_Work task_
In your copy, leave out the pictures; write out all the data exactly.

Start of Block

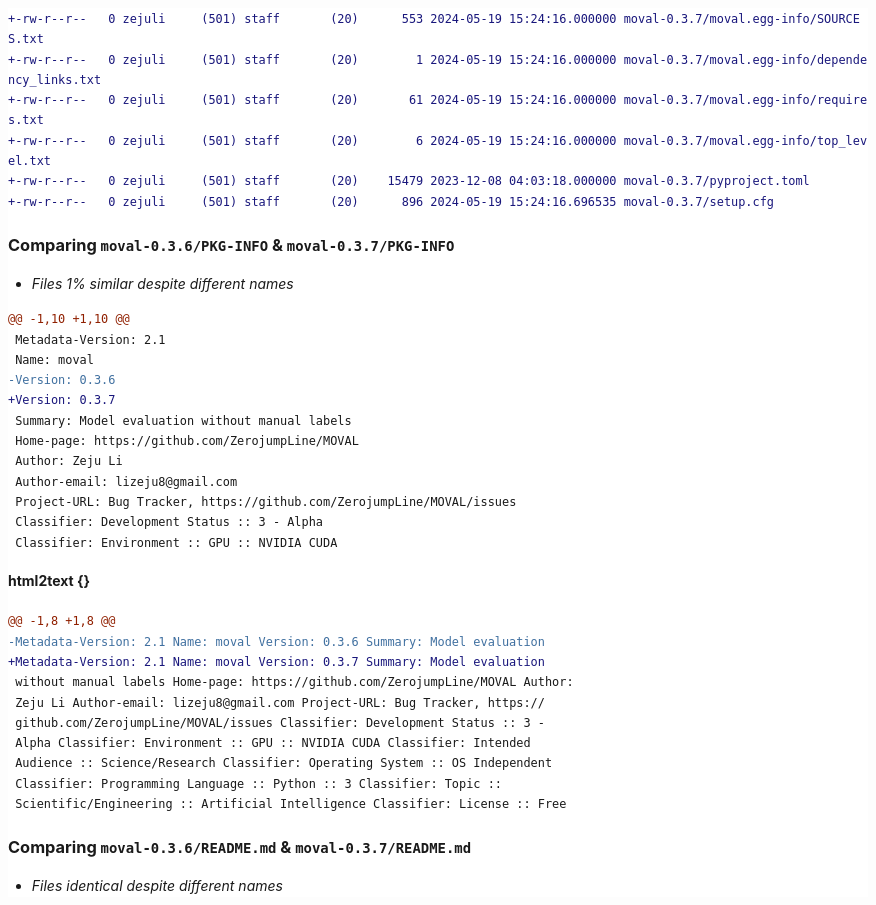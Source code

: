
 ```diff
+-rw-r--r--   0 zejuli     (501) staff       (20)      553 2024-05-19 15:24:16.000000 moval-0.3.7/moval.egg-info/SOURCES.txt
+-rw-r--r--   0 zejuli     (501) staff       (20)        1 2024-05-19 15:24:16.000000 moval-0.3.7/moval.egg-info/dependency_links.txt
+-rw-r--r--   0 zejuli     (501) staff       (20)       61 2024-05-19 15:24:16.000000 moval-0.3.7/moval.egg-info/requires.txt
+-rw-r--r--   0 zejuli     (501) staff       (20)        6 2024-05-19 15:24:16.000000 moval-0.3.7/moval.egg-info/top_level.txt
+-rw-r--r--   0 zejuli     (501) staff       (20)    15479 2023-12-08 04:03:18.000000 moval-0.3.7/pyproject.toml
+-rw-r--r--   0 zejuli     (501) staff       (20)      896 2024-05-19 15:24:16.696535 moval-0.3.7/setup.cfg
```

### Comparing `moval-0.3.6/PKG-INFO` & `moval-0.3.7/PKG-INFO`

 * *Files 1% similar despite different names*

```diff
@@ -1,10 +1,10 @@
 Metadata-Version: 2.1
 Name: moval
-Version: 0.3.6
+Version: 0.3.7
 Summary: Model evaluation without manual labels
 Home-page: https://github.com/ZerojumpLine/MOVAL
 Author: Zeju Li
 Author-email: lizeju8@gmail.com
 Project-URL: Bug Tracker, https://github.com/ZerojumpLine/MOVAL/issues
 Classifier: Development Status :: 3 - Alpha
 Classifier: Environment :: GPU :: NVIDIA CUDA
```

#### html2text {}

```diff
@@ -1,8 +1,8 @@
-Metadata-Version: 2.1 Name: moval Version: 0.3.6 Summary: Model evaluation
+Metadata-Version: 2.1 Name: moval Version: 0.3.7 Summary: Model evaluation
 without manual labels Home-page: https://github.com/ZerojumpLine/MOVAL Author:
 Zeju Li Author-email: lizeju8@gmail.com Project-URL: Bug Tracker, https://
 github.com/ZerojumpLine/MOVAL/issues Classifier: Development Status :: 3 -
 Alpha Classifier: Environment :: GPU :: NVIDIA CUDA Classifier: Intended
 Audience :: Science/Research Classifier: Operating System :: OS Independent
 Classifier: Programming Language :: Python :: 3 Classifier: Topic ::
 Scientific/Engineering :: Artificial Intelligence Classifier: License :: Free
```

### Comparing `moval-0.3.6/README.md` & `moval-0.3.7/README.md`

 * *Files identical despite different names*
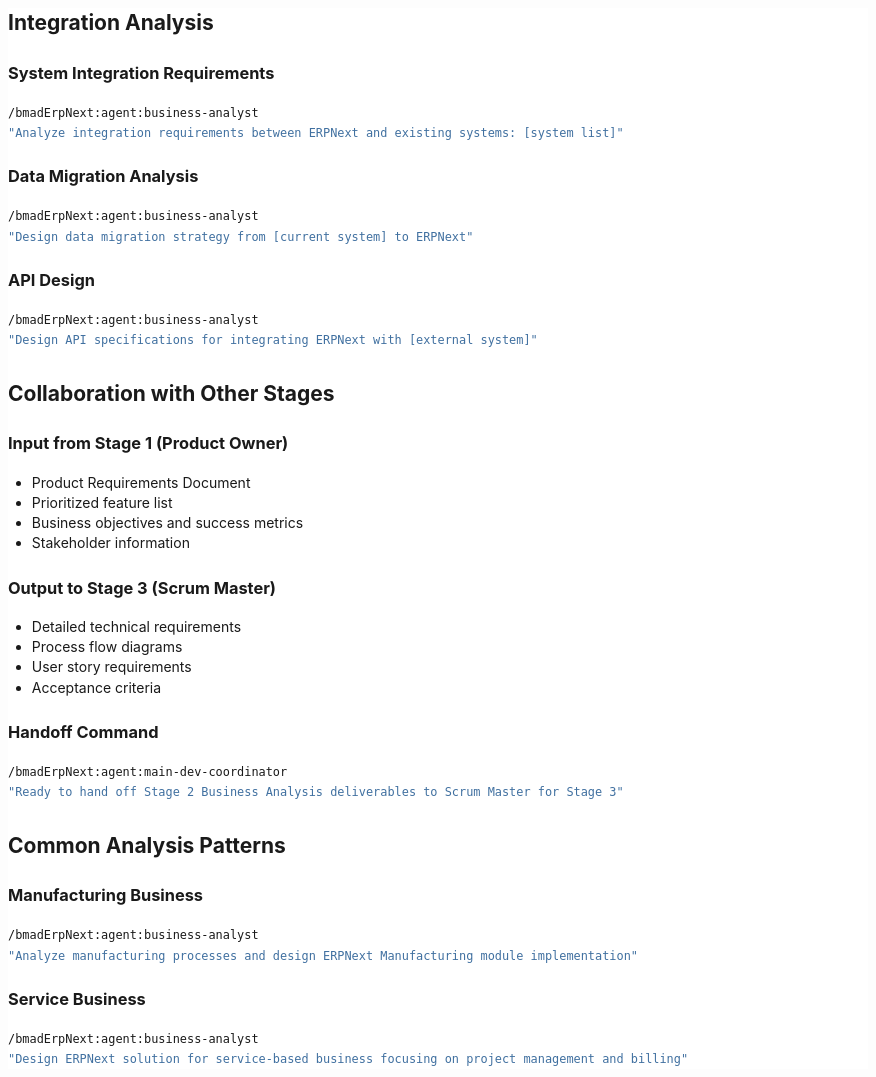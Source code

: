 ## Integration Analysis

### System Integration Requirements
```bash
/bmadErpNext:agent:business-analyst
"Analyze integration requirements between ERPNext and existing systems: [system list]"
```

### Data Migration Analysis
```bash
/bmadErpNext:agent:business-analyst
"Design data migration strategy from [current system] to ERPNext"
```

### API Design
```bash
/bmadErpNext:agent:business-analyst
"Design API specifications for integrating ERPNext with [external system]"
```

## Collaboration with Other Stages

### Input from Stage 1 (Product Owner)
- Product Requirements Document
- Prioritized feature list
- Business objectives and success metrics
- Stakeholder information

### Output to Stage 3 (Scrum Master)
- Detailed technical requirements
- Process flow diagrams
- User story requirements
- Acceptance criteria

### Handoff Command
```bash
/bmadErpNext:agent:main-dev-coordinator
"Ready to hand off Stage 2 Business Analysis deliverables to Scrum Master for Stage 3"
```

## Common Analysis Patterns

### Manufacturing Business
```bash
/bmadErpNext:agent:business-analyst
"Analyze manufacturing processes and design ERPNext Manufacturing module implementation"
```

### Service Business
```bash
/bmadErpNext:agent:business-analyst
"Design ERPNext solution for service-based business focusing on project management and billing"
```
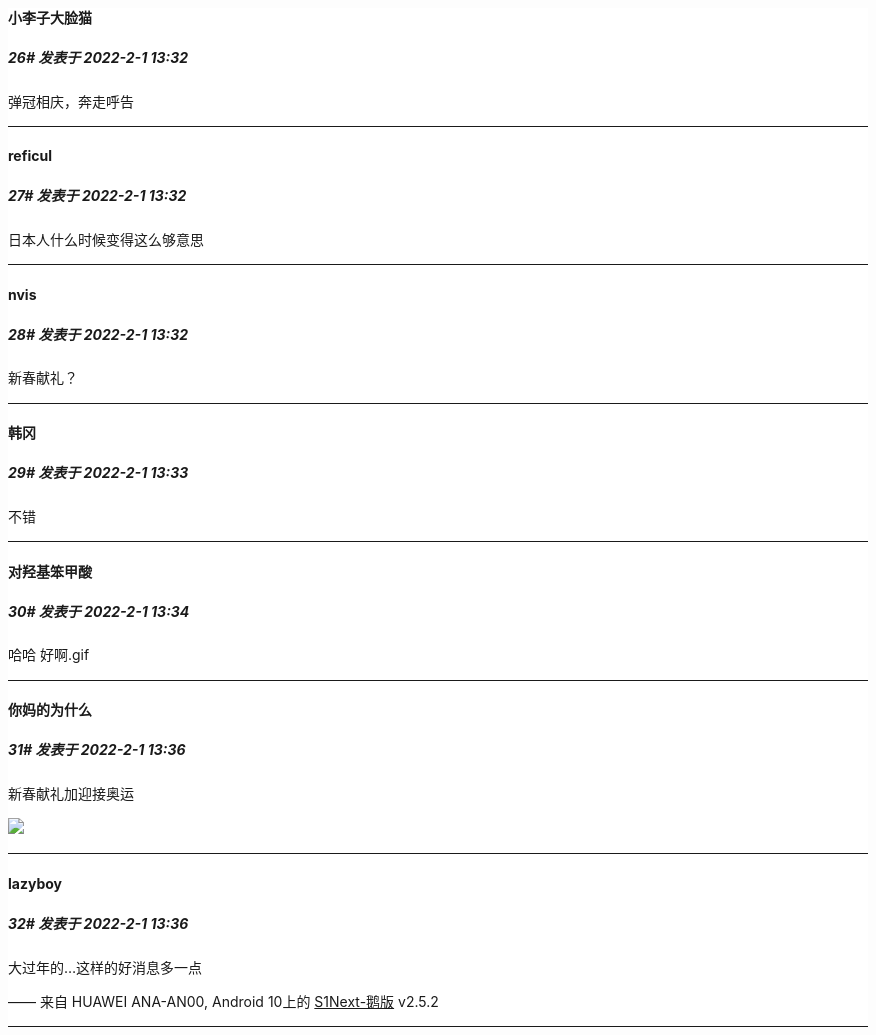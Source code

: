 ####  小李子大脸猫  
##### 26#       发表于 2022-2-1 13:32

弹冠相庆，奔走呼告

*****

####  reficul  
##### 27#       发表于 2022-2-1 13:32

日本人什么时候变得这么够意思

*****

####  nvis  
##### 28#       发表于 2022-2-1 13:32

新春献礼？

*****

####  韩冈  
##### 29#       发表于 2022-2-1 13:33

不错

*****

####  对羟基笨甲酸  
##### 30#       发表于 2022-2-1 13:34

哈哈 好啊.gif



*****

####  你妈的为什么  
##### 31#       发表于 2022-2-1 13:36

新春献礼加迎接奥运

<img src="https://static.saraba1st.com/image/smiley/carton2017/246.gif" referrerpolicy="no-referrer">

*****

####  lazyboy  
##### 32#       发表于 2022-2-1 13:36

大过年的…这样的好消息多一点

—— 来自 HUAWEI ANA-AN00, Android 10上的 [S1Next-鹅版](https://github.com/ykrank/S1-Next/releases) v2.5.2

*****
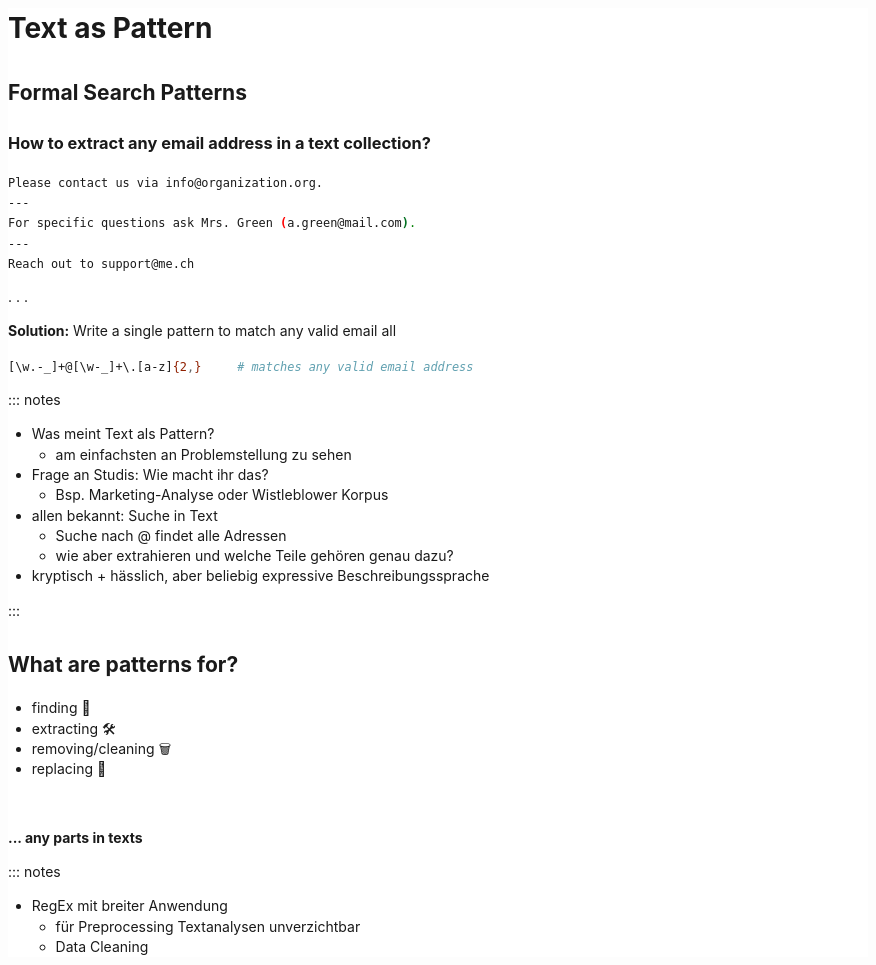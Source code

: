 

# Text as Pattern

## Formal Search Patterns

### How to extract **any** email address in a text collection? 

```bash
Please contact us via info@organization.org.
---
For specific questions ask Mrs. Green (a.green@mail.com).
---
Reach out to support@me.ch
```

. . .

**Solution:** Write a single pattern to match any valid email all

```bash
[\w.-_]+@[\w-_]+\.[a-z]{2,}		# matches any valid email address
```

::: notes

- Was meint Text als Pattern?
  - am einfachsten an Problemstellung zu sehen
- Frage an Studis: Wie macht ihr das?
  - Bsp. Marketing-Analyse oder Wistleblower Korpus
- allen bekannt: Suche in Text
  - Suche nach @ findet alle Adressen
  - wie aber extrahieren und welche Teile gehören genau dazu?
- kryptisch + hässlich, aber beliebig expressive Beschreibungssprache

:::

## What are patterns for?

- finding :mag_right:
- extracting :hammer_and_wrench:
- removing/cleaning :wastebasket:
- replacing :repeat:

<br>

**... any parts in texts**

::: notes

- RegEx mit breiter Anwendung
  - für Preprocessing Textanalysen unverzichtbar
  - Data Cleaning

End of Block

_Answer to the exercise_
Source code

:
 ```diff
+-rw-r--r--   0 zejuli     (501) staff       (20)      553 2024-05-19 15:24:16.000000 moval-0.3.7/moval.egg-info/SOURCES.txt
+-rw-r--r--   0 zejuli     (501) staff       (20)        1 2024-05-19 15:24:16.000000 moval-0.3.7/moval.egg-info/dependency_links.txt
+-rw-r--r--   0 zejuli     (501) staff       (20)       61 2024-05-19 15:24:16.000000 moval-0.3.7/moval.egg-info/requires.txt
+-rw-r--r--   0 zejuli     (501) staff       (20)        6 2024-05-19 15:24:16.000000 moval-0.3.7/moval.egg-info/top_level.txt
+-rw-r--r--   0 zejuli     (501) staff       (20)    15479 2023-12-08 04:03:18.000000 moval-0.3.7/pyproject.toml
+-rw-r--r--   0 zejuli     (501) staff       (20)      896 2024-05-19 15:24:16.696535 moval-0.3.7/setup.cfg
```

### Comparing `moval-0.3.6/PKG-INFO` & `moval-0.3.7/PKG-INFO`

 * *Files 1% similar despite different names*

```diff
@@ -1,10 +1,10 @@
 Metadata-Version: 2.1
 Name: moval
-Version: 0.3.6
+Version: 0.3.7
 Summary: Model evaluation without manual labels
 Home-page: https://github.com/ZerojumpLine/MOVAL
 Author: Zeju Li
 Author-email: lizeju8@gmail.com
 Project-URL: Bug Tracker, https://github.com/ZerojumpLine/MOVAL/issues
 Classifier: Development Status :: 3 - Alpha
 Classifier: Environment :: GPU :: NVIDIA CUDA
```

#### html2text {}

```diff
@@ -1,8 +1,8 @@
-Metadata-Version: 2.1 Name: moval Version: 0.3.6 Summary: Model evaluation
+Metadata-Version: 2.1 Name: moval Version: 0.3.7 Summary: Model evaluation
 without manual labels Home-page: https://github.com/ZerojumpLine/MOVAL Author:
 Zeju Li Author-email: lizeju8@gmail.com Project-URL: Bug Tracker, https://
 github.com/ZerojumpLine/MOVAL/issues Classifier: Development Status :: 3 -
 Alpha Classifier: Environment :: GPU :: NVIDIA CUDA Classifier: Intended
 Audience :: Science/Research Classifier: Operating System :: OS Independent
 Classifier: Programming Language :: Python :: 3 Classifier: Topic ::
 Scientific/Engineering :: Artificial Intelligence Classifier: License :: Free
```

### Comparing `moval-0.3.6/README.md` & `moval-0.3.7/README.md`

 * *Files identical despite different names*
Source code

: ## Integration Analysis

### System Integration Requirements
```bash
/bmadErpNext:agent:business-analyst
"Analyze integration requirements between ERPNext and existing systems: [system list]"
```

### Data Migration Analysis
```bash
/bmadErpNext:agent:business-analyst
"Design data migration strategy from [current system] to ERPNext"
```

### API Design
```bash
/bmadErpNext:agent:business-analyst
"Design API specifications for integrating ERPNext with [external system]"
```

## Collaboration with Other Stages

### Input from Stage 1 (Product Owner)
- Product Requirements Document
- Prioritized feature list
- Business objectives and success metrics
- Stakeholder information

### Output to Stage 3 (Scrum Master)
- Detailed technical requirements
- Process flow diagrams
- User story requirements
- Acceptance criteria

### Handoff Command
```bash
/bmadErpNext:agent:main-dev-coordinator
"Ready to hand off Stage 2 Business Analysis deliverables to Scrum Master for Stage 3"
```

## Common Analysis Patterns

### Manufacturing Business
```bash
/bmadErpNext:agent:business-analyst
"Analyze manufacturing processes and design ERPNext Manufacturing module implementation"
```

### Service Business
```bash
/bmadErpNext:agent:business-analyst
"Design ERPNext solution for service-based business focusing on project management and billing"
```
Source code

: ####  小李子大脸猫  
##### 26#       发表于 2022-2-1 13:32

弹冠相庆，奔走呼告

*****

####  reficul  
##### 27#       发表于 2022-2-1 13:32

日本人什么时候变得这么够意思

*****

####  nvis  
##### 28#       发表于 2022-2-1 13:32

新春献礼？

*****

####  韩冈  
##### 29#       发表于 2022-2-1 13:33

不错

*****

####  对羟基笨甲酸  
##### 30#       发表于 2022-2-1 13:34

哈哈 好啊.gif



*****

####  你妈的为什么  
##### 31#       发表于 2022-2-1 13:36

新春献礼加迎接奥运

<img src="https://static.saraba1st.com/image/smiley/carton2017/246.gif" referrerpolicy="no-referrer">

*****

####  lazyboy  
##### 32#       发表于 2022-2-1 13:36

大过年的…这样的好消息多一点

—— 来自 HUAWEI ANA-AN00, Android 10上的 [S1Next-鹅版](https://github.com/ykrank/S1-Next/releases) v2.5.2

*****
Source code

: 

# Text as Pattern

## Formal Search Patterns

### How to extract **any** email address in a text collection? 

```bash
Please contact us via info@organization.org.
---
For specific questions ask Mrs. Green (a.green@mail.com).
---
Reach out to support@me.ch
```

. . .

**Solution:** Write a single pattern to match any valid email all

```bash
[\w.-_]+@[\w-_]+\.[a-z]{2,}		# matches any valid email address
```

::: notes

- Was meint Text als Pattern?
  - am einfachsten an Problemstellung zu sehen
- Frage an Studis: Wie macht ihr das?
  - Bsp. Marketing-Analyse oder Wistleblower Korpus
- allen bekannt: Suche in Text
  - Suche nach @ findet alle Adressen
  - wie aber extrahieren und welche Teile gehören genau dazu?
- kryptisch + hässlich, aber beliebig expressive Beschreibungssprache

:::

## What are patterns for?

- finding :mag_right:
- extracting :hammer_and_wrench:
- removing/cleaning :wastebasket:
- replacing :repeat:

<br>

**... any parts in texts**

::: notes

- RegEx mit breiter Anwendung
  - für Preprocessing Textanalysen unverzichtbar
  - Data Cleaning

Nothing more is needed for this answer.